Scan the entries below and extract each line with the word "acido" in it.
(Data for review begins)
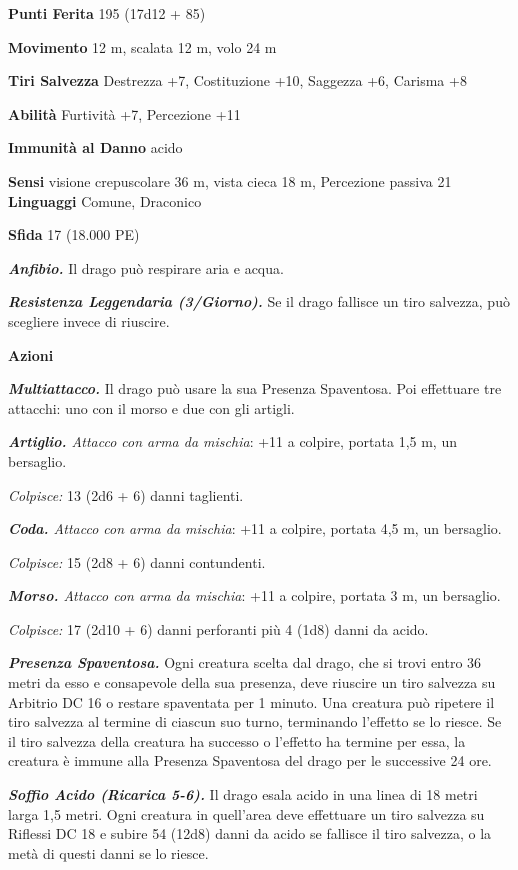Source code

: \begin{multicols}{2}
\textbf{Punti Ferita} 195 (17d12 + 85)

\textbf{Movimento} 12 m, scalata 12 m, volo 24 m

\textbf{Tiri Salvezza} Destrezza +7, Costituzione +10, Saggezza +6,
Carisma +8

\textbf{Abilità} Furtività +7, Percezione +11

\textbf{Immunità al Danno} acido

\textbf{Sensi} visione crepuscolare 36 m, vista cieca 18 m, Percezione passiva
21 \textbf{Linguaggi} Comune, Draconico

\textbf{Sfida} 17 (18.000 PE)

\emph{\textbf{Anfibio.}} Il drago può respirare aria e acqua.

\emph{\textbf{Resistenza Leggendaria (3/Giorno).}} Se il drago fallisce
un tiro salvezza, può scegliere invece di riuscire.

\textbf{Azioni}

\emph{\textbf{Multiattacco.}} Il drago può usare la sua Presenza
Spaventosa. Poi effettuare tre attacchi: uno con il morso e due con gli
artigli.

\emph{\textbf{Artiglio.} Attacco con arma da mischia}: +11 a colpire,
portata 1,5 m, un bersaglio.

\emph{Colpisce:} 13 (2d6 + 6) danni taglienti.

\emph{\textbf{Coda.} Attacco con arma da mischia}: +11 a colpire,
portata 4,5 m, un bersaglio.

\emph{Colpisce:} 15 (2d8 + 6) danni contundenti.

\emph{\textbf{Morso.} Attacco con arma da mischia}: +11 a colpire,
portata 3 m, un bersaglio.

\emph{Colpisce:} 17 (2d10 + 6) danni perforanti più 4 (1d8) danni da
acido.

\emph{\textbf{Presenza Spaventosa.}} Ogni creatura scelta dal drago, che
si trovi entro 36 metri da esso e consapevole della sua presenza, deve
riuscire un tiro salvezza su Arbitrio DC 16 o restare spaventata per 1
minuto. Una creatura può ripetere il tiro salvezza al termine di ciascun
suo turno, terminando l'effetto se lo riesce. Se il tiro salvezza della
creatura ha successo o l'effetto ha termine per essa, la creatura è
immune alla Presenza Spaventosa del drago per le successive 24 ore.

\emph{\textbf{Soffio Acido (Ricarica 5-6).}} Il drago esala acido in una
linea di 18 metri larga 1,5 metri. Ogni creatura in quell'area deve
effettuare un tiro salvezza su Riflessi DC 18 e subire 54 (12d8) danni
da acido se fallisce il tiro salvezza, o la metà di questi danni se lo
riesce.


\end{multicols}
(Data for review ends)
- **Solution to the exercise**
\textbf{Immunità al Danno} acido
acido.
\emph{\textbf{Soffio Acido (Ricarica 5-6).}} Il drago esala acido in una
da acido se fallisce il tiro salvezza, o la metà di questi danni se lo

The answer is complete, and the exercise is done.